Ska band promises a brassy show at Kirkwood
Skiers and snowboarders know Kirkwood requires some brass, so the ska band Warsaw is bringing extra.
“If you’ve never seen Warsaw before, this show is going to blow your mind, and if you have seen Warsaw in the past 10 years, this team and this show are going to blow your mind,” said the band’s drummer, who goes by the name Vladimir Poland.
“It’s going to be a party. It’s going to be wild.”
His stage name, and the name of the band, is the result of what happens when two brothers with a particular last name start a band. Aaron and Crix Poland formed the group about a decade ago in Tucson, Ariz. (Because Warsaw was the original name of the band that became Joy Division, the ska band also goes by Warsaw Poland Brothers.) Along with Vladimir and guitarist Aaron “Double A” Poland, the current lineup features the return of Warsaw’s legendary dual trombone section, Drago and Monkeybone, to go with Dallas Clay Huber on bass.
“On top of that, now that we have the old horn section, the sound that made Warsaw kind of what it was … we can do all kinds of classic stuff that the audience hasn’t heard in that form for eight, nine, 10 years,” Vladimir Poland said.
“That’s right,” Drago chimed in from the background.
Warsaw’s Kirkwood debut, a free show at 4 p.m. Wednesday, March 18, at the Tower Bar, will feature yet another trombone: Greg Hashmi of the Whiskey Avengers, who played on Rosemary Clooney’s final album, will provide bonus brass.
Warsaw established itself on the crest of the so-called “third wave” of ska. While the band also became a favorite in the mountains ” not only in resort towns like Breckenridge, Crested Butte and the localities around Lake Tahoe, but such far-flung places as Leadville and Silverton, Colo. ” Wednesday marks Warsaw’s first time at Kirkwood.
“Always: I love it because those are the gigs … that there’s kind of like an added gravity to the show when you’re playing a new place like that, and that’s cool,” Vladimir Poland said. “Everybody in this band is just nasty, and when you turn up the heat, everybody just cooks harder.
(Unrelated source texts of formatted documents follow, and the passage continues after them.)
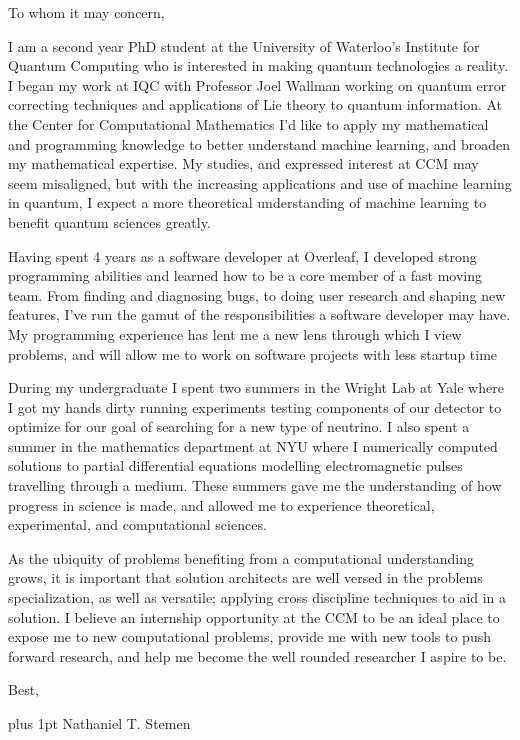 \documentclass[12pt]{article}
\begin{document}
\noindent
To whom it may concern,

I am a second year PhD student at the University of Waterloo's Institute for Quantum Computing who is interested in making quantum technologies a reality.
I began my work at IQC with Professor Joel Wallman working on quantum error correcting techniques and applications of Lie theory to quantum information.
At the Center for Computational Mathematics I'd like to apply my mathematical and programming knowledge to better understand machine learning, and broaden my mathematical expertise.
My studies, and expressed interest at CCM may seem misaligned, but with the increasing applications and use of machine learning in quantum, I expect a more theoretical understanding of machine learning to benefit quantum sciences greatly.

Having spent 4 years as a software developer at Overleaf, I developed strong programming abilities and learned how to be a core member of a fast moving team.
From finding and diagnosing bugs, to doing user research and shaping new features, I've run the gamut of the responsibilities a software developer may have.
My programming experience has lent me a new lens through which I view problems, and will allow me to work on software projects with less startup time

During my undergraduate I spent two summers in the Wright Lab at Yale where I got my hands dirty running experiments testing components of our detector to optimize for our goal of searching for a new type of neutrino.
I also spent a summer in the mathematics department at NYU where I numerically computed solutions to partial differential equations modelling electromagnetic pulses travelling through a medium.
These summers gave me the understanding of how progress in science is made, and allowed me to experience theoretical, experimental, and computational sciences.

As the ubiquity of problems benefiting from a computational understanding grows, it is important that solution architects are well versed in the problems specialization, as well as versatile; applying cross discipline techniques to aid in a solution.
I believe an internship opportunity at the CCM to be an ideal place to expose me to new computational problems, provide me with new tools to push forward research, and help me become the well rounded researcher I aspire to be.

\noindent
Best,

\parskip=0pt plus 1pt
Nathaniel T. Stemen
\end{document}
Everybody just flows better.”
The old flow opens up Warsaw’s nine-album catalog for the newest members, Huber, who has a Latin-jazz background, and Vladimir Poland.
“All the ‘Battle Ska Galactica’ (1997) stuff is popping back out because we’ve got the two horn players on that album back onstage with us,” he said. “Some of it has gotten fleshed out and formed and polished and is pretty much the way you’ll hear it on the recording but new to anybody who hasn’t heard us in the last six months or so.”
Some old favorites have emerged as popular requests, such as “Midnight Cold Cut” and “Smoke Marijuana” as well as “Nobody’s Home” and “Love is Stronger than Pride,” which highlight the dueling trombones.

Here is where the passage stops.